TASK PROMPT: Scan the entries that follow for the word "citerq", then report every line in which it appears.

[Extracted records]
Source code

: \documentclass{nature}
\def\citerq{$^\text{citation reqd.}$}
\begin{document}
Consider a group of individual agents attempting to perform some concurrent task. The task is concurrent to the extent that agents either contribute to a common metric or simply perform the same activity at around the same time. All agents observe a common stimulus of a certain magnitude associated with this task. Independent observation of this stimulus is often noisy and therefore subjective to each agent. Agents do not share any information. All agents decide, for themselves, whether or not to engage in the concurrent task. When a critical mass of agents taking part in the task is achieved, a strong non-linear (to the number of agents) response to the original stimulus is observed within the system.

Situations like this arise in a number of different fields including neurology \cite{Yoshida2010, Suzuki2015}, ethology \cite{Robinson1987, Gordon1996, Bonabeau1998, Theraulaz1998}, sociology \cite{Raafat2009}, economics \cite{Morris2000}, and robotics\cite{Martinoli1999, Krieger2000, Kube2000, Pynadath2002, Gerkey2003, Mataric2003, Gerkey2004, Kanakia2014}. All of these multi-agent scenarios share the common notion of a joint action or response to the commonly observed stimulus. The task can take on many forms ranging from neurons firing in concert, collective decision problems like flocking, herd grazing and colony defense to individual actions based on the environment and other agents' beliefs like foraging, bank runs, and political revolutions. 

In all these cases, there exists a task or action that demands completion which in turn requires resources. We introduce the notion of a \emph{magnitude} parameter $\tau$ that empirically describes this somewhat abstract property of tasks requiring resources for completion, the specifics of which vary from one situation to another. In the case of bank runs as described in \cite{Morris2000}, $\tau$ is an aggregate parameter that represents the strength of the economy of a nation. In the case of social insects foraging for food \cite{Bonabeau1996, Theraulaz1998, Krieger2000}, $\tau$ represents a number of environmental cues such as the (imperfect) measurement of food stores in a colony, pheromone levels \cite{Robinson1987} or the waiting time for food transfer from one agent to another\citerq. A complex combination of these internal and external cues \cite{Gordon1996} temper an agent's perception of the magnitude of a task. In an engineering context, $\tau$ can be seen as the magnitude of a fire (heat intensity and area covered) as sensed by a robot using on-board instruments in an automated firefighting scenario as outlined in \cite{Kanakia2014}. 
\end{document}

RESULT:
\def\citerq{$^\text{citation reqd.}$}
In all these cases, there exists a task or action that demands completion which in turn requires resources. We introduce the notion of a \emph{magnitude} parameter $\tau$ that empirically describes this somewhat abstract property of tasks requiring resources for completion, the specifics of which vary from one situation to another. In the case of bank runs as described in \cite{Morris2000}, $\tau$ is an aggregate parameter that represents the strength of the economy of a nation. In the case of social insects foraging for food \cite{Bonabeau1996, Theraulaz1998, Krieger2000}, $\tau$ represents a number of environmental cues such as the (imperfect) measurement of food stores in a colony, pheromone levels \cite{Robinson1987} or the waiting time for food transfer from one agent to another\citerq. A complex combination of these internal and external cues \cite{Gordon1996} temper an agent's perception of the magnitude of a task. In an engineering context, $\tau$ can be seen as the magnitude of a fire (heat intensity and area covered) as sensed by a robot using on-board instruments in an automated firefighting scenario as outlined in \cite{Kanakia2014}. 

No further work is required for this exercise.